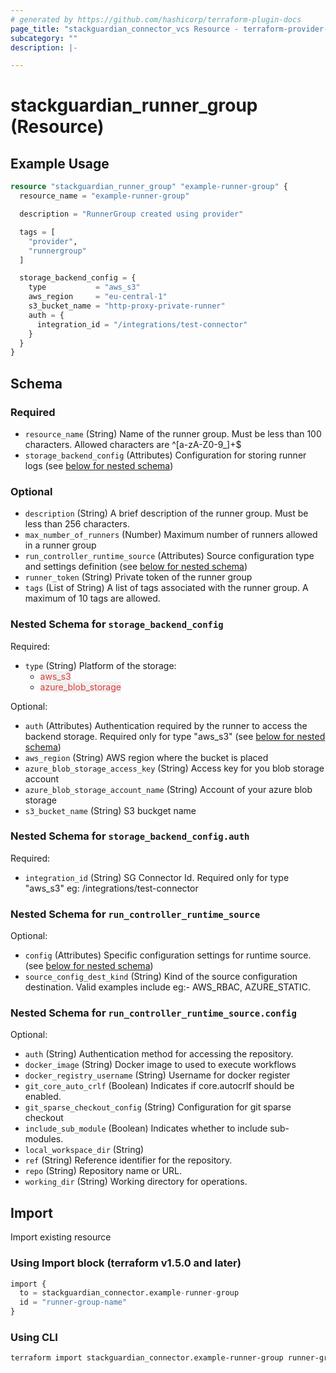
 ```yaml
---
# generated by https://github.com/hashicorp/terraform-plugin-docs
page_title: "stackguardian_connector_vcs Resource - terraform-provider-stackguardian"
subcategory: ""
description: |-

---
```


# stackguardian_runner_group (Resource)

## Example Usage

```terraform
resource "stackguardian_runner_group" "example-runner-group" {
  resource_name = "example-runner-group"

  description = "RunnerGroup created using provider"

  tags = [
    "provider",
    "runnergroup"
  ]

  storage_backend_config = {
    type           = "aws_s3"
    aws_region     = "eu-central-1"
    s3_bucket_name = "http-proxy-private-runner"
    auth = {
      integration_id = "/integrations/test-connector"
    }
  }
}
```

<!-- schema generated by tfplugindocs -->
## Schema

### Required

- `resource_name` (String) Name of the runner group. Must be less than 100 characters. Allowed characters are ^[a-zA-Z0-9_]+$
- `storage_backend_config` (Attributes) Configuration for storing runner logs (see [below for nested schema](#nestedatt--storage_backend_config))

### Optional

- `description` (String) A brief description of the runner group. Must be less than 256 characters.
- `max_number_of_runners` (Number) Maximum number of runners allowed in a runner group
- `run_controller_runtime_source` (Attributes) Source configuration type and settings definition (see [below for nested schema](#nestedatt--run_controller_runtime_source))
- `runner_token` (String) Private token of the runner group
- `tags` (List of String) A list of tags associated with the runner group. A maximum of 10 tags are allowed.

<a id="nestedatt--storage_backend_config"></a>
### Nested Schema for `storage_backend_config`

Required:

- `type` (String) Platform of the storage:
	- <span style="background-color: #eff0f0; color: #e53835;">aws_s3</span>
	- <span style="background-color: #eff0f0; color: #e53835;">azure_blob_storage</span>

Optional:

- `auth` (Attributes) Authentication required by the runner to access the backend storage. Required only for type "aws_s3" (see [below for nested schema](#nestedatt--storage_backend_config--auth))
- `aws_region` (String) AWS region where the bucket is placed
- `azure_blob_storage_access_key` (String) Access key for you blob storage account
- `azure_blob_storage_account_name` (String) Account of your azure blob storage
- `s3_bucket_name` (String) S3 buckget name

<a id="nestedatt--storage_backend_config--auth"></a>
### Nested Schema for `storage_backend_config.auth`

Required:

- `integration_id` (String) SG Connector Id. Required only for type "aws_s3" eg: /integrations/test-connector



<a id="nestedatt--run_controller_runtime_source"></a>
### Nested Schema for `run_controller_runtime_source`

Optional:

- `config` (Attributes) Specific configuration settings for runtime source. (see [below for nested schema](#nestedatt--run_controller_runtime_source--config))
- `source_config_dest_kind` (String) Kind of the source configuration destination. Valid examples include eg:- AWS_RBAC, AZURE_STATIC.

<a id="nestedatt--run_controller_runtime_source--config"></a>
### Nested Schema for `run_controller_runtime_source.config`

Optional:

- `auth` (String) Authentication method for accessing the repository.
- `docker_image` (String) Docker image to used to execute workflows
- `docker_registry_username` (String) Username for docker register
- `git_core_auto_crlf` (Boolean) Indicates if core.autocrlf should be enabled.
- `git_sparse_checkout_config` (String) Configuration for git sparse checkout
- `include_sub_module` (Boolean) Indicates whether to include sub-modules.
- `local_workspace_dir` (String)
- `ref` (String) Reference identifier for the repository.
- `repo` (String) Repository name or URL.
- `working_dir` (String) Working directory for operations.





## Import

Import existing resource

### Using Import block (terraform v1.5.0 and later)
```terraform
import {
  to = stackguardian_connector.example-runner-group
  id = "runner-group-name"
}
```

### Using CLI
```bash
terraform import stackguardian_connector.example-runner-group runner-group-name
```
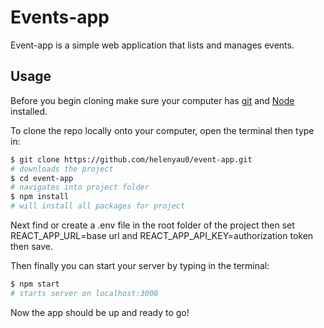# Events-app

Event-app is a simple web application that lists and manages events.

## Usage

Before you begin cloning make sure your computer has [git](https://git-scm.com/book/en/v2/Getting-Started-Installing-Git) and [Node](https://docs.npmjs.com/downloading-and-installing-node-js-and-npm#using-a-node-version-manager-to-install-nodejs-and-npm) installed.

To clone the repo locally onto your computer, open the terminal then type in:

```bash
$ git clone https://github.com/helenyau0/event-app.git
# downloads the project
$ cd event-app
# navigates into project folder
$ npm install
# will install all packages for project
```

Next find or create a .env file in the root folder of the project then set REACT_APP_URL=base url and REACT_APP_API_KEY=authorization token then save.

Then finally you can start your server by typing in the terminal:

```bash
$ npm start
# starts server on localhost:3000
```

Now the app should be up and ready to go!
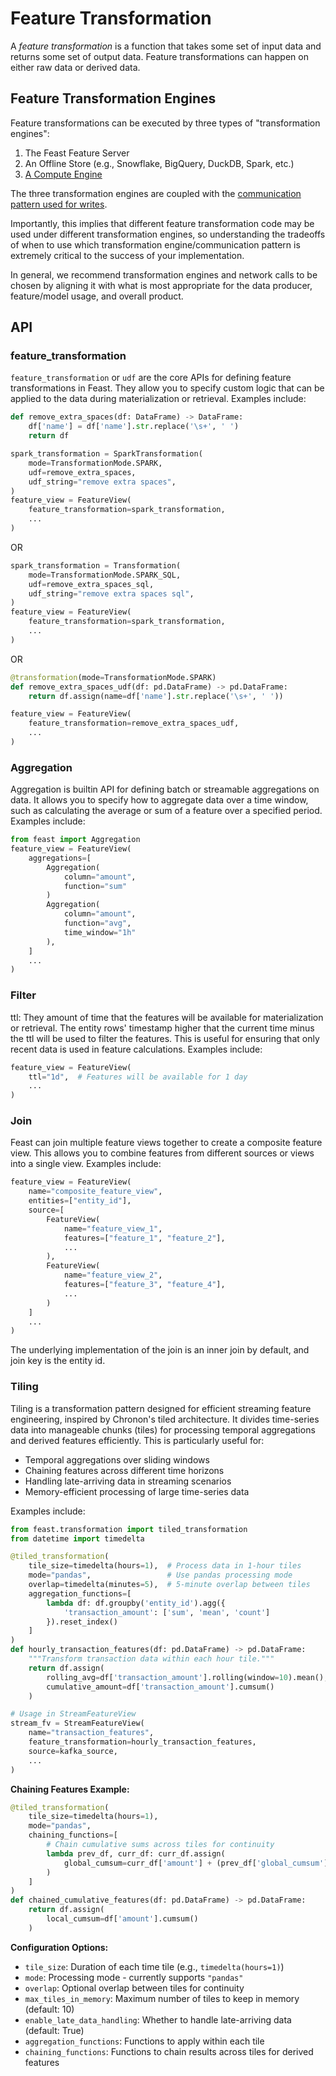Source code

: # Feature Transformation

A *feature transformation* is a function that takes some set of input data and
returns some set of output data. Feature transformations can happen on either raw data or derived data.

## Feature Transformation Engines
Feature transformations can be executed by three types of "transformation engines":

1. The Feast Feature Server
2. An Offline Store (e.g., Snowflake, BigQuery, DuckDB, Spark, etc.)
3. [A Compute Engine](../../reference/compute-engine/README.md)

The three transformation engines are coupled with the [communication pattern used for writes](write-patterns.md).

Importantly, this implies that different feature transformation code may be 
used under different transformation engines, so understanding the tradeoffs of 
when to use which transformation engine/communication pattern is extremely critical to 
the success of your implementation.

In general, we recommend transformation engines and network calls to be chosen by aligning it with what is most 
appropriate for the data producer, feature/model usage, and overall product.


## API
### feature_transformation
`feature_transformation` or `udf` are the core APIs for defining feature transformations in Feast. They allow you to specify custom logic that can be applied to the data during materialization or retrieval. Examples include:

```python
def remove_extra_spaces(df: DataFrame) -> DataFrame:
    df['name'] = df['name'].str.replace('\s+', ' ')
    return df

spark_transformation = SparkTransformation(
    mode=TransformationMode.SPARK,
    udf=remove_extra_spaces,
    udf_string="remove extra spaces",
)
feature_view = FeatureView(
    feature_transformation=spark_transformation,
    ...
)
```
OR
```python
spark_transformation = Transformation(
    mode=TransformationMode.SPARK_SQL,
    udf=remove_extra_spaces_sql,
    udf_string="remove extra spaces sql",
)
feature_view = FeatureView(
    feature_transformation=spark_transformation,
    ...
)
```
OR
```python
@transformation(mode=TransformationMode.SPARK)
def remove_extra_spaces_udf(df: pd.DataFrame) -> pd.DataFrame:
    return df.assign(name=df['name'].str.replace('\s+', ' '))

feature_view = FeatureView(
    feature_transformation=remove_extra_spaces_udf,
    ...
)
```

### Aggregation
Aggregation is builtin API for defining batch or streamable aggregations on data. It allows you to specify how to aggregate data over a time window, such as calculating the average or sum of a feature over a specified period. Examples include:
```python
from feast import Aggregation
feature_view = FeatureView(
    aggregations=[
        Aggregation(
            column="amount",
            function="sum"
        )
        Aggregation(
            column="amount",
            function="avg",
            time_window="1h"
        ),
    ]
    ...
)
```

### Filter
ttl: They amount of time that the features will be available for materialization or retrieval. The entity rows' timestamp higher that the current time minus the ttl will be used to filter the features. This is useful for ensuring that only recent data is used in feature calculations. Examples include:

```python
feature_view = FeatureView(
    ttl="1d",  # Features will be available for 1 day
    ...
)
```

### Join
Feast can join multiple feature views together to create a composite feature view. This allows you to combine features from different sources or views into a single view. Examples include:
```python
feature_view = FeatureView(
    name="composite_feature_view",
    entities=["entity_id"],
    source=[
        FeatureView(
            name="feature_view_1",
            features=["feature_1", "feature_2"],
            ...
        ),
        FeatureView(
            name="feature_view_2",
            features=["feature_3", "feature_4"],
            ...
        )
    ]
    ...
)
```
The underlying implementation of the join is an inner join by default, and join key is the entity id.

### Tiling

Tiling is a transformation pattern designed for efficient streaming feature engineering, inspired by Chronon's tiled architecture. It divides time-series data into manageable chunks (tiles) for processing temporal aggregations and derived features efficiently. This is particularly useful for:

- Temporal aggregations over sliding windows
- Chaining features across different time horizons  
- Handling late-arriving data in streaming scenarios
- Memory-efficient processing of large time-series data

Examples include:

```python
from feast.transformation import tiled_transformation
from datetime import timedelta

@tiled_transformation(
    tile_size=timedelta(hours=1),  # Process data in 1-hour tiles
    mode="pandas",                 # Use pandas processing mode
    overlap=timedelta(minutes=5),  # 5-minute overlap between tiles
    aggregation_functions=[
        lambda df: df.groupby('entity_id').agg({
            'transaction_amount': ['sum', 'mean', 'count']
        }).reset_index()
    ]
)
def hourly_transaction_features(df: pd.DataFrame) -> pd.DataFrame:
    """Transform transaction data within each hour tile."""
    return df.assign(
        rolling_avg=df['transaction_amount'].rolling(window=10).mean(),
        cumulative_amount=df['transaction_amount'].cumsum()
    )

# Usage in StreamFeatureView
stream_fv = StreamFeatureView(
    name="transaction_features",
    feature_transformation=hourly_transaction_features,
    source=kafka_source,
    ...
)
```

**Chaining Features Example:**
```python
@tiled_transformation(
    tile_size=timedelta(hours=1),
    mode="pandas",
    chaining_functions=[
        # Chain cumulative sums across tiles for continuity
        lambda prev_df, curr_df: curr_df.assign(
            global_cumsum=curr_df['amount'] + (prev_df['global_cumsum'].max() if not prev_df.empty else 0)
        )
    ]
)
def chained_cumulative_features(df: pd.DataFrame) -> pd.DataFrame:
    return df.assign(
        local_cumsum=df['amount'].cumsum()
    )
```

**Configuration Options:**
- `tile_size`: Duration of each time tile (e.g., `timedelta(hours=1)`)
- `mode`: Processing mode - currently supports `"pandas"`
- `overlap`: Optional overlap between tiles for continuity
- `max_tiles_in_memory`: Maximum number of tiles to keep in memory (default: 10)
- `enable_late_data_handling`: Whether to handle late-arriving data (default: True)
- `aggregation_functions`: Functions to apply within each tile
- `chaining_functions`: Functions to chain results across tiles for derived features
========================
◆ ACTION ITEM ◆
Report back every line of the entries in which "color" occurs.

◆ RESPONSE TO THE EXERCISE ◆
	- <span style="background-color: #eff0f0; color: #e53835;">aws_s3</span>
	- <span style="background-color: #eff0f0; color: #e53835;">azure_blob_storage</span>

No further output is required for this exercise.